Okay, now that we're talking about signs. How's this for an odd sign?

On Wednesday of last week when I was at the height of my lust in the dust crush on the red-headed marina frat boy, I saw 12 guys after work who had red hair. There I was sitting in Starfreaks across from the Embarcardero Hyatt Regency and trying to edit my screenplay when I saw 7 of them, count that 7 red-headed guys on the way into the place and for the 1.5 hours I sat there. Then at the gym and on the way home, I saw another 5 red-heads.

Who knew there were so many strawberry blondie boys in San Francisco? I couldn't believe it, so I started keeping track. I mean, I keep track of my things since I have thing for red-heads, and I'm telling you I never maybe see more than one a day. So 12 in a day is like weird, very, very weird.

But what this 12 red-head sighting is a sign of, I have no idea. Does that mean the guy was thinking of me or does it mean God was telling me there's more of him in my life so don't freak out, worry and fret. Who knows?
It feels really strange to think that my emotions can turn on a dime. I was in serious crush mode with the red-haired marina frat boy last week, and now it feels like it never happened and I’m on to the next thing. This turnabout of emotions makes me feel shallow and vapid, but perhaps it is the nature of lustful crushes rather than a personal failing on my part.

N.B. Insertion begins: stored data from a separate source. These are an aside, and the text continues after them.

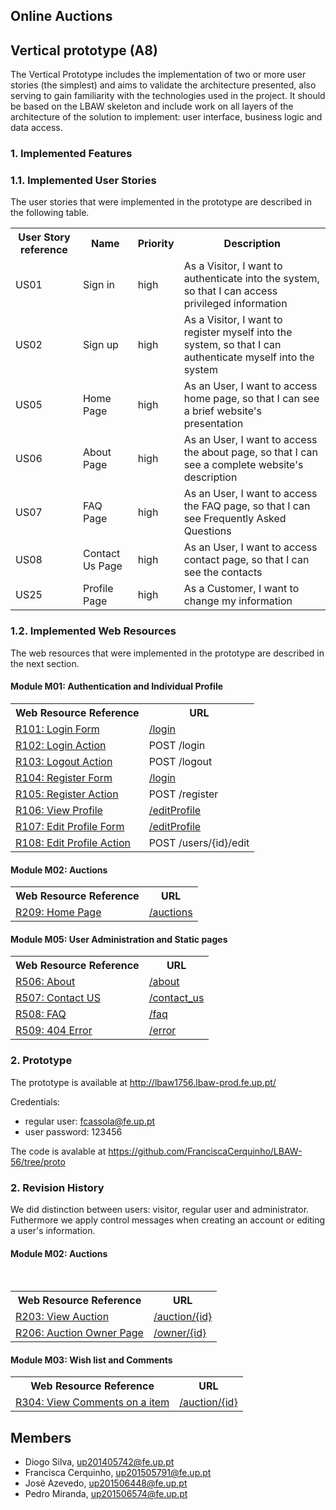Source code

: ## Online Auctions
## Vertical prototype (A8)
    
The Vertical Prototype includes the implementation of two or more user stories (the simplest) and 
aims to validate the architecture presented, also serving to gain familiarity with the technologies used 
in the project. It should be based on the LBAW skeleton and include work on all layers of the 
architecture of the solution to implement: user interface, business logic and data access.

### 1. Implemented Features
### 1.1. Implemented User Stories

The user stories that were implemented in the prototype are described in the following table.

<table>
    <tr>
        <th>User Story reference</th>
        <th>Name</th>
        <th>Priority</th>
        <th>Description</th>
    </tr>
    <tr>
        <td>US01</th>
        <td>Sign in</td>
        <td>high</td>
        <td>As a Visitor, I want to authenticate into the system, so that I can access privileged information</td>
    </tr>
      <tr>
        <td>US02</th>
        <td>Sign up</td>
        <td>high</td>
        <td>As a Visitor, I want to register myself into the system, so that I can authenticate myself into the system</td>
    </tr>
     <tr>
        <td>US05</th>
        <td>Home Page</td>
        <td>high</td>
        <td>As an User, I want to access home page, so that I can see a brief website's presentation</td>
    </tr>
        <tr>
        <td>US06</th>
        <td>About Page</td>
        <td>high</td>
        <td>As an User, I want to access the about page, so that I can see a complete website's description</td>
    </tr>
    </tr>
        <tr>
        <td>US07</th>
        <td>FAQ Page</td>
        <td>high</td>
        <td>As an User, I want to access the FAQ page, so that I can see Frequently Asked Questions</td>
    </tr>
          <tr>
        <td>US08</th>
        <td>Contact Us Page</td>
        <td>high</td>
        <td>As an User, I want to access contact page, so that I can see the contacts</td>
    </tr>
             <tr>
        <td>US25</th>
        <td>Profile Page</td>
        <td>high</td>
        <td>As a Customer, I want to change my information</td>
    </tr>
   
</table>

### 1.2. Implemented Web Resources
    
The web resources that were implemented in the prototype are described in the next section.

#### Module M01: Authentication and Individual Profile

<table>
    <tr>
        <th>Web Resource Reference</th>
        <th>URL</th>
    </tr>
    <tr>
        <td><a href="https://github.com/FranciscaCerquinho/LBAW-56/tree/artefacts/A7#r101-login-form">R101: Login Form</a></td>
        <td>
            <a href="http://lbaw1756.lbaw-prod.fe.up.pt/login">/login</a>
        </td>
    </tr>
    <tr>
        <td><a href="https://github.com/FranciscaCerquinho/LBAW-56/tree/artefacts/A7#r102-login-action">R102: Login Action</a></td>
        <td>POST /login</td>
    </tr>
      <tr>
        <td><a href="https://github.com/FranciscaCerquinho/LBAW-56/tree/artefacts/A7#r103-logout-action">R103: Logout Action</a></td>
        <td>POST /logout</td>
    </tr>
    <tr>
        <td><a href="https://github.com/FranciscaCerquinho/LBAW-56/tree/artefacts/A7#r104-register-form">R104: Register Form</a></td>
        <td>
           <a href="http://lbaw1756.lbaw-prod.fe.up.pt/login">/login</a>
        </td>
    </tr>
    <tr>
        <td><a href="https://github.com/FranciscaCerquinho/LBAW-56/tree/artefacts/A7#r105-register-action">R105: Register Action</a></td>
        <td>POST /register</td>
    </tr>
    <tr>
        <td><a href="https://github.com/FranciscaCerquinho/LBAW-56/tree/artefacts/A7#r106-view-profile">R106: View Profile</a></td>
        <td>
            <a href="http://lbaw1756.lbaw-prod.fe.up.pt/editProfile">/editProfile</a>
        </td>
    </tr>
    <tr>
        <td><a href="https://github.com/FranciscaCerquinho/LBAW-56/tree/artefacts/A7#r108-edit-profile-form">R107: Edit Profile Form</a></td>
        <td>
           <a href="http://lbaw1756.lbaw-prod.fe.up.pt/editProfile">/editProfile</a>
        </td>
    </tr>
    <tr>
        <td><a href="https://github.com/FranciscaCerquinho/LBAW-56/tree/artefacts/A7#r108-edit-profile-action">R108: Edit Profile Action</a></td>
        <td>POST /users/{id}/edit</td>
    </tr>
</table>

#### Module M02: Auctions


<table>
    <tr>
        <th>Web Resource Reference</th>
        <th>URL</th>
    </tr>
    <tr>
        <td><a href="https://github.com/FranciscaCerquinho/LBAW-56/tree/artefacts/A7#r209-homepage">R209: Home Page</a></td>
        <td>
            <a href="http://lbaw1756.lbaw-prod.fe.up.pt/auctions">/auctions</a>
        </td>
    </tr>
</table>

#### Module M05: User Administration and Static pages

<table>
    <tr>
        <th>Web Resource Reference</th>
        <th>URL</th>
    </tr>
    <tr>
        <td><a href="https://github.com/FranciscaCerquinho/LBAW-56/tree/artefacts/A7#r506-about">R506: About</a></td>
        <td>
           <a href="http://lbaw1756.lbaw-prod.fe.up.pt/about">/about</a>
        </td>
    </tr>
    <tr>
        <td><a href="https://github.com/FranciscaCerquinho/LBAW-56/tree/artefacts/A7#r507-contact-us">R507: Contact US</a></td>
        <td>
           <a href="http://lbaw1756.lbaw-prod.fe.up.pt/contact_us">/contact_us</a>
        </td>
    </tr>
    <tr>
        <td><a href="https://github.com/FranciscaCerquinho/LBAW-56/tree/artefacts/A7#r508-faq">R508: FAQ</a></td>
        <td>
           <a href="http://lbaw1756.lbaw-prod.fe.up.pt/faq">/faq</a>
        </td>
    </tr>
    <tr>
        <td><a href="https://github.com/FranciscaCerquinho/LBAW-56/tree/artefacts/A7#r509-404-error">R509: 404 Error</a></td>
        <td>
            <a href="http://lbaw1756.lbaw-prod.fe.up.pt/error">/error</a>
        </td>
    </tr>
</table>

### 2. Prototype

The prototype is available at http://lbaw1756.lbaw-prod.fe.up.pt/

Credentials:

* regular user: fcassola@fe.up.pt
* user password: 123456

The code is avalable at 
https://github.com/FranciscaCerquinho/LBAW-56/tree/proto

### 2. Revision History

We did distinction between users: visitor, regular user and administrator.
Futhermore we apply control messages when creating an account or editing a user's information.
#### Module M02: Auctions

<table>
    <tr>
        <th>Web Resource Reference</th>
        <th>URL</th>
    </tr>
    <tr>
        <td><a href="https://github.com/FranciscaCerquinho/LBAW-56/tree/artefacts/A7#r203-view-auction">R203: View Auction</a></td>
        <td>
            <a href="http://lbaw1756.lbaw-prod.fe.up.pt/auction/11">/auction/{id}</a>
        </td>
    </tr>
        <tr>
        <td><a href="https://github.com/FranciscaCerquinho/LBAW-56/tree/artefacts/A7#r206auction-owner-page">R206: Auction Owner Page</a></td>
        <td>
            <a href="http://lbaw1756.lbaw-prod.fe.up.pt/owner/11">/owner/{id}</a>
        </td>
    </tr>
</table>

#### Module M03: Wish list and Comments

<table>
    <tr>
        <th>Web Resource Reference</th>
        <th>URL</th>
    </tr>
    <tr>
        <td><a href="https://github.com/FranciscaCerquinho/LBAW-56/tree/artefacts/A7#r304-view-comments-on-a-item">R304: View Comments on a item</a></td>
        <td>
            <a href="http://lbaw1756.lbaw-prod.fe.up.pt/auction/11">/auction/{id}</a>
        </td>
    </tr>
</table>



## Members

- Diogo Silva, up201405742@fe.up.pt
- Francisca Cerquinho, up201505791@fe.up.pt
- José Azevedo, up201506448@fe.up.pt
- Pedro Miranda, up201506574@fe.up.pt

A woman who got into the elevator this afternoon with me at work, was so excited because she said that an elevator had never ever appeared for her just as she was coming out of the door. "When everything in your life works for once, it’s a good sign," she said, "And I just bought a lottery ticket too." I smiled and then I asked her, "What if everything is going wrong?" She laughed and said "Then that’s a bad sign".

So is this a good sign? On the way into work this morning on MUNI, I was sitting there reading the introduction to John Steinbeck’s "The Red Pony" and smiling to myself about this great line which read, "… both sustained a disillusioned view of the present by retreating into an invented past, where they could indulge in their romanticism unchecked by the considerations of verisimilitude." God, I love this line! Don’t you? I think this is how I like to write or would love to write. Who cares about writing in conjunction with reality when you can write and live in your own invented world?

Anyway, I just happen to look up and there was some cute guy staring at me across the car. He smiled at me and then I smiled back. But then as is usual for me, I didn’t think anything about it and went back to what I was doing which was copying the quote into my journal. But as I was copying the quote, I started thinking that I should really like smile more and give him, what red-haired marina frat boy called "my high wattage smile." But I was shy, and didn’t really do anything except glance up at him from time to time.

Then when he got off at Montgomery, I looked up at him and he smiled and I smiled back and then he was gone. Maybe my next fantasy is get chatted up on Muni. It’s never happened to me before, although it’s something I’ve always dreamed about. I just have to figure out how to get a guy to go from smiling to actually talking to me, and maybe my "high wattage like sunshine smile" is the way to go.

Tuesday, August 10, 2004

Wow, I didn't post all weekend and I didn't realize it until I was reading my own blog. Sometimes the weekend goes by in such a blur.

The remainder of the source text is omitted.